◆ **What needs to be done**
Which lines run from the one containing "<figcaption>Occupancy: 2/5=40%</figcaption>" to the end of the material below? Retype exactly those, both ends included, and nothing else.
++++ Data for this task ++++
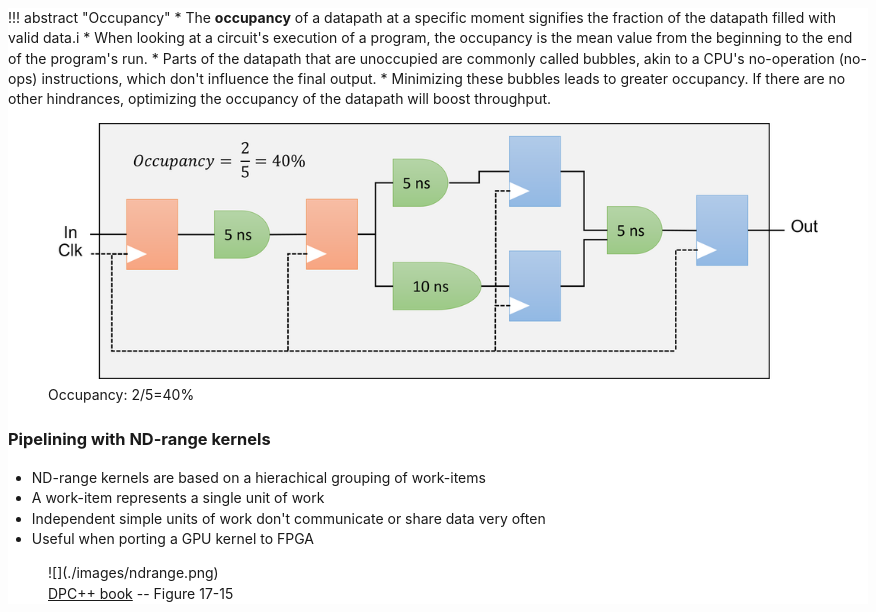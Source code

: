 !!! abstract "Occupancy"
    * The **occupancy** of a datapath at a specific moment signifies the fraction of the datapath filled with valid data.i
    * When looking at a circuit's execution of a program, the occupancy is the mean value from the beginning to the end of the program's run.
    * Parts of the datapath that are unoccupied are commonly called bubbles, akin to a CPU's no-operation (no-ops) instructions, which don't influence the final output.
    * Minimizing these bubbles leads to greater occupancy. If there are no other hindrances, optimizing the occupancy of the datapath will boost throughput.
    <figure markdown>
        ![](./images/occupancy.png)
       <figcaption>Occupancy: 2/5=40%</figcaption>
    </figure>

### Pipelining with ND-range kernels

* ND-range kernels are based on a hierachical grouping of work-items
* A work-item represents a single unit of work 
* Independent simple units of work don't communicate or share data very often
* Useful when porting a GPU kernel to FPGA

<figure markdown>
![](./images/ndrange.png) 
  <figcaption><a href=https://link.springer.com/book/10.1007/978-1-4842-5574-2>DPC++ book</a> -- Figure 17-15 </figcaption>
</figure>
++++
◆ **Solved problem**
       <figcaption>Occupancy: 2/5=40%</figcaption>
    </figure>

### Pipelining with ND-range kernels

* ND-range kernels are based on a hierachical grouping of work-items
* A work-item represents a single unit of work 
* Independent simple units of work don't communicate or share data very often
* Useful when porting a GPU kernel to FPGA

<figure markdown>
![](./images/ndrange.png) 
  <figcaption><a href=https://link.springer.com/book/10.1007/978-1-4842-5574-2>DPC++ book</a> -- Figure 17-15 </figcaption>
</figure>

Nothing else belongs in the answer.